(INPUT)

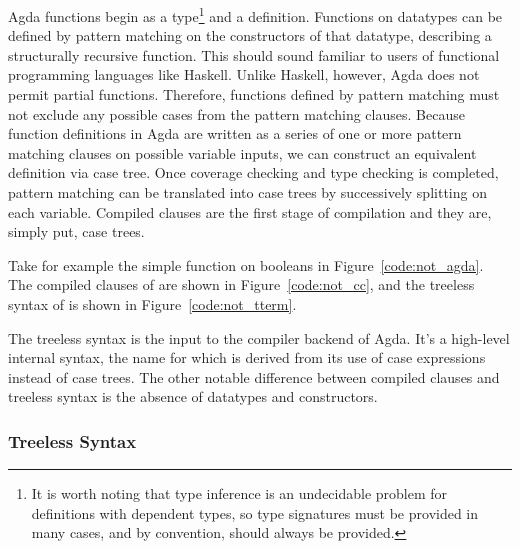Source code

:Agda functions begin as a type\footnote{It is worth noting that type inference is an undecidable problem for definitions with dependent types, so type signatures must be provided in many cases, and by convention, should always be provided.} and a definition. Functions on datatypes can be defined by pattern matching on the constructors of that datatype, describing a structurally recursive function.\citep{agdawiki} %
This should sound familiar to users of functional programming languages like Haskell. Unlike Haskell, however, Agda does not permit partial functions. Therefore, functions defined by pattern matching must not exclude any possible cases from the pattern matching clauses.\citep{agdawiki} %
Because function definitions in Agda are written as a series of one or more pattern matching clauses on possible variable inputs, we can construct an equivalent definition via case tree.\citep{agdawiki} %
Once coverage checking and type checking is completed, pattern matching can be translated into case trees by successively splitting on each variable.\citep{agdahackage} %
Compiled clauses are the first stage of compilation and they are, simply put, case trees.

Take for example the simple  function on booleans in Figure~\ref{code:not_agda}. The compiled clauses of  are shown in Figure~\ref{code:not_cc}, and the treeless syntax of  is shown in Figure~\ref{code:not_tterm}.



The treeless syntax is the input to the compiler backend of Agda. It's a high-level internal syntax, the name for which is derived from its use of case expressions instead of case trees. The other notable difference between compiled clauses and treeless syntax is the absence of datatypes and constructors.\citep{agdahackage} %

\subsubsection{Treeless Syntax}


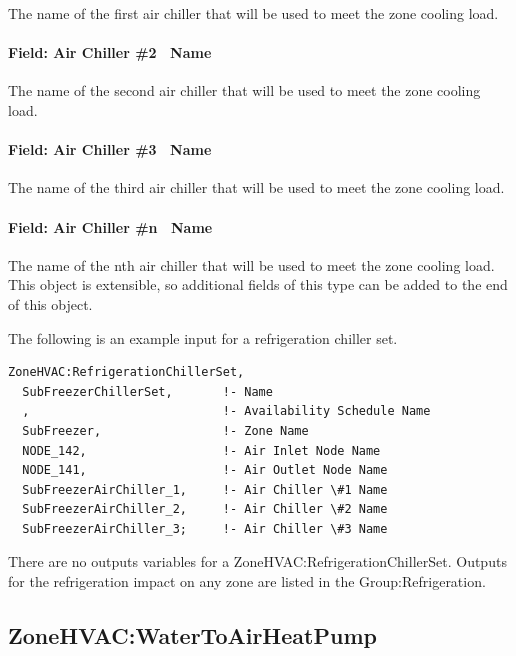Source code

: The name of the first air chiller that will be used to meet the zone cooling load.

\paragraph{Field: Air Chiller \#2 ~Name}\label{field-air-chiller-2-name}

The name of the second air chiller that will be used to meet the zone cooling load.

\paragraph{Field: Air Chiller \#3 ~Name}\label{field-air-chiller-3-name}

The name of the third air chiller that will be used to meet the zone cooling load.

\paragraph{Field: Air Chiller \#n ~Name}\label{field-air-chiller-n-name}

The name of the nth air chiller that will be used to meet the zone cooling load.  This object is extensible, so additional fields of this type can be added to the end of this object.

The following is an example input for a refrigeration chiller set.

\begin{lstlisting}
ZoneHVAC:RefrigerationChillerSet,
  SubFreezerChillerSet,       !- Name
  ,                           !- Availability Schedule Name
  SubFreezer,                 !- Zone Name
  NODE_142,                   !- Air Inlet Node Name
  NODE_141,                   !- Air Outlet Node Name
  SubFreezerAirChiller_1,     !- Air Chiller \#1 Name
  SubFreezerAirChiller_2,     !- Air Chiller \#2 Name
  SubFreezerAirChiller_3;     !- Air Chiller \#3 Name
\end{lstlisting}

There are no outputs variables for a ZoneHVAC:RefrigerationChillerSet. Outputs for the refrigeration impact on any zone are listed in the Group:Refrigeration.

\subsection{ZoneHVAC:WaterToAirHeatPump}\label{zonehvacwatertoairheatpump}

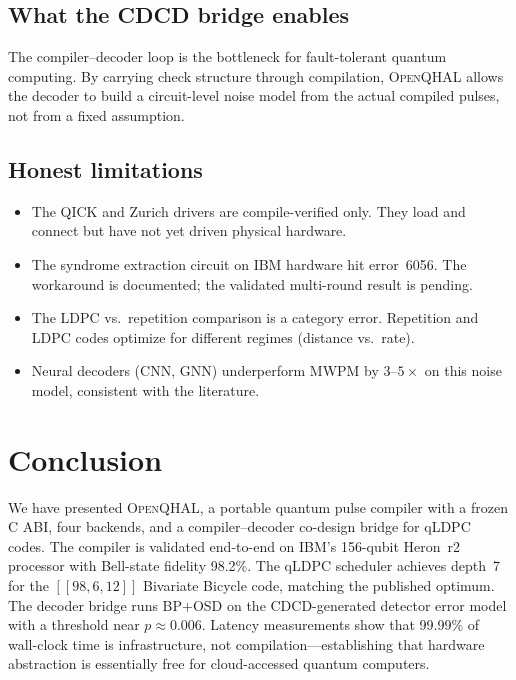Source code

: \documentclass[aps,prApplied,twocolumn,superscriptaddress,floatfix]{revtex4-2}
\begin{document}
\subsection{What the CDCD bridge enables}

The compiler--decoder loop is the bottleneck for fault-tolerant quantum
computing. By carrying check structure through compilation,
\textsc{OpenQHAL} allows the decoder to build a circuit-level noise
model from the actual compiled pulses, not from a fixed assumption.

\subsection{Honest limitations}

\begin{itemize}
  \item The QICK and Zurich drivers are compile-verified only. They load
        and connect but have not yet driven physical hardware.
  \item The syndrome extraction circuit on IBM hardware hit error~6056.
        The workaround is documented; the validated multi-round result
        is pending.
  \item The LDPC vs.\ repetition comparison is a category error.
        Repetition and LDPC codes optimize for different regimes
        (distance vs.\ rate).
  \item Neural decoders (CNN, GNN) underperform MWPM by $3$--$5\times$
        on this noise model, consistent with the literature.
\end{itemize}

\section{Conclusion}
\label{sec:conclusion}

We have presented \textsc{OpenQHAL}, a portable quantum pulse compiler
with a frozen C ABI, four backends, and a compiler--decoder co-design
bridge for qLDPC codes. The compiler is validated end-to-end on IBM's
156-qubit Heron~r2 processor with Bell-state fidelity \num{98.2}\%. The
qLDPC scheduler achieves depth~7 for the $[[98,6,12]]$ Bivariate Bicycle
code, matching the published optimum. The decoder bridge runs BP+OSD on
the CDCD-generated detector error model with a threshold near
$p \approx \num{0.006}$. Latency measurements show that \num{99.99}\%
of wall-clock time is infrastructure, not compilation---establishing
that hardware abstraction is essentially free for cloud-accessed quantum
computers.
\end{document}
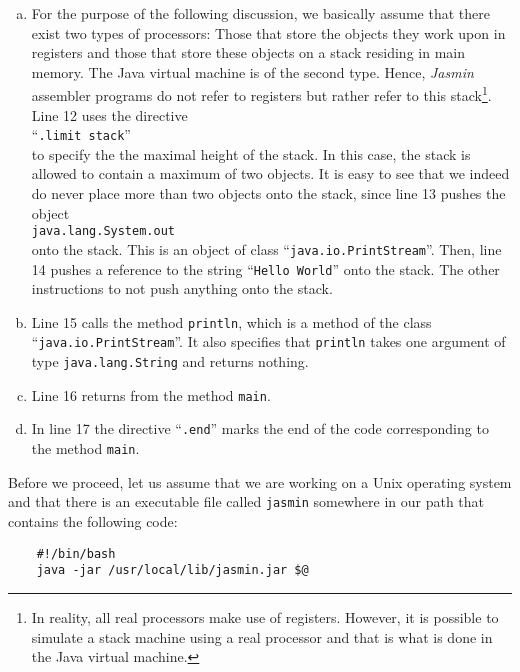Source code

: \begin{enumerate}
\begin{enumerate}[(a)]
  \item For the purpose of the following discussion, we basically assume that there exist two types of
        processors: Those that store the objects they work upon in registers and those that store
        these objects on a stack residing in main memory.  The Java virtual machine is of the second
        type.  Hence, \textsl{Jasmin} assembler programs do not refer to registers but rather refer to
        this stack\footnote{
          In reality, all real processors make use of registers.  However, it is possible 
          to simulate a stack machine using a real processor and that is what is done in the Java
          virtual machine.}.
        Line 12 uses the directive
        \\[0.2cm]
        \hspace*{1.3cm}
        ``\texttt{.limit stack}''
        \\[0.2cm]
        to specify the the maximal height of the
        stack.  In this case, the stack is allowed to contain a maximum of two objects.  It is easy
        to see that we indeed do never place more than two objects onto the stack, since line
        13 pushes the object 
        \\[0.2cm]
        \hspace*{1.3cm}
        \texttt{java.lang.System.out}
        \\[0.2cm]
        onto the stack.  This is an object of class ``\texttt{java.io.PrintStream}''.
        Then, line 14 pushes a reference to the string ``\texttt{Hello World}'' onto the stack.
        The other instructions to not push anything onto the stack.
  \item Line 15 calls the method \texttt{println}, which is a method of the class
        ``\texttt{java.io.PrintStream}''.  It also specifies that \texttt{println} takes one argument of
        type \texttt{java.lang.String} and returns nothing.  
  \item Line 16 returns from the method \texttt{main}.
  \item In line 17 the directive ``\texttt{.end}''  marks the end of the code corresponding to the method 
        \texttt{main}.
  \end{enumerate}
\end{enumerate}
Before we proceed, let us assume that we are working on a Unix operating system and that there is an
executable file called \texttt{jasmin} somewhere in our path that contains the following code:
\begin{verbatim}
    #!/bin/bash 
    java -jar /usr/local/lib/jasmin.jar $@
\end{verbatim}
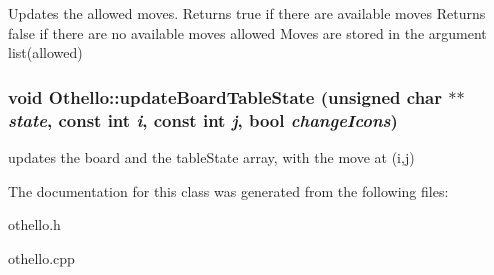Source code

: \label{classOthello_a218e0649bae4dd80ed1619d01fc34e47}
Updates the allowed moves. Returns true if there are available moves Returns false if there are no available moves allowed Moves are stored in the argument list(allowed) \hypertarget{classOthello_aaabaaf21954db125526e190f9121987d}{
\subsubsection[{updateBoardTableState}]{\setlength{\rightskip}{0pt plus 5cm}void Othello::updateBoardTableState (unsigned char $\ast$$\ast$ {\em state}, \/  const int {\em i}, \/  const int {\em j}, \/  bool {\em changeIcons})}}
\label{classOthello_aaabaaf21954db125526e190f9121987d}
updates the board and the tableState array, with the move at (i,j) 

The documentation for this class was generated from the following files:\begin{DoxyCompactItemize}
\item 
othello.h\item 
othello.cpp\end{DoxyCompactItemize}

(End INPUT)

**EXERCISE INSTRUCTIONS**
Above are the records; print exactly the lines from the line with "We have presented" to the line with "Latency measurements show", including both, and nothing else.

**WRITTEN SOLUTION**
We have presented \textsc{OpenQHAL}, a portable quantum pulse compiler
with a frozen C ABI, four backends, and a compiler--decoder co-design
bridge for qLDPC codes. The compiler is validated end-to-end on IBM's
156-qubit Heron~r2 processor with Bell-state fidelity \num{98.2}\%. The
qLDPC scheduler achieves depth~7 for the $[[98,6,12]]$ Bivariate Bicycle
code, matching the published optimum. The decoder bridge runs BP+OSD on
the CDCD-generated detector error model with a threshold near
$p \approx \num{0.006}$. Latency measurements show that \num{99.99}\%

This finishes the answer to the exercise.